| Work item |
I'd like the data beneath this line reproduced exactly, without any of its images.

-.-.-

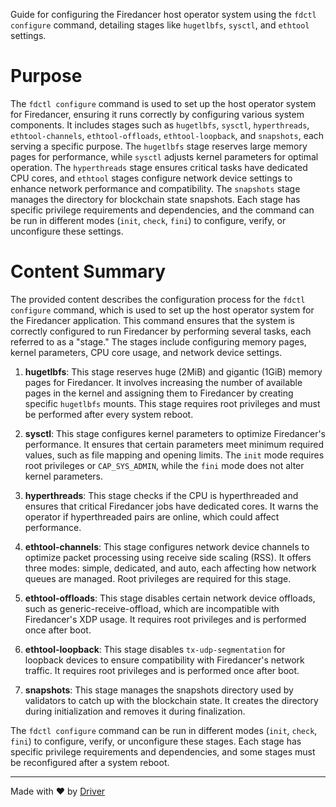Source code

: <!--------------------------------------------------------------------------------->
<!-- IMPORTANT: This file is auto-generated by Driver (https://driver.ai). -------->
<!-- Manual edits may be overwritten on future commits. --------------------------->
<!--------------------------------------------------------------------------------->

Guide for configuring the Firedancer host operator system using the `fdctl configure` command, detailing stages like `hugetlbfs`, `sysctl`, and `ethtool` settings.

# Purpose
The `fdctl configure` command is used to set up the host operator system for Firedancer, ensuring it runs correctly by configuring various system components. It includes stages such as `hugetlbfs`, `sysctl`, `hyperthreads`, `ethtool-channels`, `ethtool-offloads`, `ethtool-loopback`, and `snapshots`, each serving a specific purpose. The `hugetlbfs` stage reserves large memory pages for performance, while `sysctl` adjusts kernel parameters for optimal operation. The `hyperthreads` stage ensures critical tasks have dedicated CPU cores, and `ethtool` stages configure network device settings to enhance network performance and compatibility. The `snapshots` stage manages the directory for blockchain state snapshots. Each stage has specific privilege requirements and dependencies, and the command can be run in different modes (`init`, `check`, `fini`) to configure, verify, or unconfigure these settings.
# Content Summary
The provided content describes the configuration process for the `fdctl configure` command, which is used to set up the host operator system for the Firedancer application. This command ensures that the system is correctly configured to run Firedancer by performing several tasks, each referred to as a "stage." The stages include configuring memory pages, kernel parameters, CPU core usage, and network device settings.

1. **hugetlbfs**: This stage reserves huge (2MiB) and gigantic (1GiB) memory pages for Firedancer. It involves increasing the number of available pages in the kernel and assigning them to Firedancer by creating specific `hugetlbfs` mounts. This stage requires root privileges and must be performed after every system reboot.

2. **sysctl**: This stage configures kernel parameters to optimize Firedancer's performance. It ensures that certain parameters meet minimum required values, such as file mapping and opening limits. The `init` mode requires root privileges or `CAP_SYS_ADMIN`, while the `fini` mode does not alter kernel parameters.

3. **hyperthreads**: This stage checks if the CPU is hyperthreaded and ensures that critical Firedancer jobs have dedicated cores. It warns the operator if hyperthreaded pairs are online, which could affect performance.

4. **ethtool-channels**: This stage configures network device channels to optimize packet processing using receive side scaling (RSS). It offers three modes: simple, dedicated, and auto, each affecting how network queues are managed. Root privileges are required for this stage.

5. **ethtool-offloads**: This stage disables certain network device offloads, such as generic-receive-offload, which are incompatible with Firedancer's XDP usage. It requires root privileges and is performed once after boot.

6. **ethtool-loopback**: This stage disables `tx-udp-segmentation` for loopback devices to ensure compatibility with Firedancer's network traffic. It requires root privileges and is performed once after boot.

7. **snapshots**: This stage manages the snapshots directory used by validators to catch up with the blockchain state. It creates the directory during initialization and removes it during finalization.

The `fdctl configure` command can be run in different modes (`init`, `check`, `fini`) to configure, verify, or unconfigure these stages. Each stage has specific privilege requirements and dependencies, and some stages must be reconfigured after a system reboot.

---
Made with ❤️ by [Driver](https://www.driver.ai/)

-.-.-

| Finished task |
Source code

: <!--------------------------------------------------------------------------------->
<!-- IMPORTANT: This file is auto-generated by Driver (https://driver.ai). -------->
<!-- Manual edits may be overwritten on future commits. --------------------------->
<!--------------------------------------------------------------------------------->

Guide for configuring the Firedancer host operator system using the `fdctl configure` command, detailing stages like `hugetlbfs`, `sysctl`, and `ethtool` settings.

# Purpose
The `fdctl configure` command is used to set up the host operator system for Firedancer, ensuring it runs correctly by configuring various system components. It includes stages such as `hugetlbfs`, `sysctl`, `hyperthreads`, `ethtool-channels`, `ethtool-offloads`, `ethtool-loopback`, and `snapshots`, each serving a specific purpose. The `hugetlbfs` stage reserves large memory pages for performance, while `sysctl` adjusts kernel parameters for optimal operation. The `hyperthreads` stage ensures critical tasks have dedicated CPU cores, and `ethtool` stages configure network device settings to enhance network performance and compatibility. The `snapshots` stage manages the directory for blockchain state snapshots. Each stage has specific privilege requirements and dependencies, and the command can be run in different modes (`init`, `check`, `fini`) to configure, verify, or unconfigure these settings.
# Content Summary
The provided content describes the configuration process for the `fdctl configure` command, which is used to set up the host operator system for the Firedancer application. This command ensures that the system is correctly configured to run Firedancer by performing several tasks, each referred to as a "stage." The stages include configuring memory pages, kernel parameters, CPU core usage, and network device settings.

1. **hugetlbfs**: This stage reserves huge (2MiB) and gigantic (1GiB) memory pages for Firedancer. It involves increasing the number of available pages in the kernel and assigning them to Firedancer by creating specific `hugetlbfs` mounts. This stage requires root privileges and must be performed after every system reboot.

2. **sysctl**: This stage configures kernel parameters to optimize Firedancer's performance. It ensures that certain parameters meet minimum required values, such as file mapping and opening limits. The `init` mode requires root privileges or `CAP_SYS_ADMIN`, while the `fini` mode does not alter kernel parameters.

3. **hyperthreads**: This stage checks if the CPU is hyperthreaded and ensures that critical Firedancer jobs have dedicated cores. It warns the operator if hyperthreaded pairs are online, which could affect performance.

4. **ethtool-channels**: This stage configures network device channels to optimize packet processing using receive side scaling (RSS). It offers three modes: simple, dedicated, and auto, each affecting how network queues are managed. Root privileges are required for this stage.

5. **ethtool-offloads**: This stage disables certain network device offloads, such as generic-receive-offload, which are incompatible with Firedancer's XDP usage. It requires root privileges and is performed once after boot.

6. **ethtool-loopback**: This stage disables `tx-udp-segmentation` for loopback devices to ensure compatibility with Firedancer's network traffic. It requires root privileges and is performed once after boot.

7. **snapshots**: This stage manages the snapshots directory used by validators to catch up with the blockchain state. It creates the directory during initialization and removes it during finalization.

The `fdctl configure` command can be run in different modes (`init`, `check`, `fini`) to configure, verify, or unconfigure these stages. Each stage has specific privilege requirements and dependencies, and some stages must be reconfigured after a system reboot.

---
Made with ❤️ by [Driver](https://www.driver.ai/)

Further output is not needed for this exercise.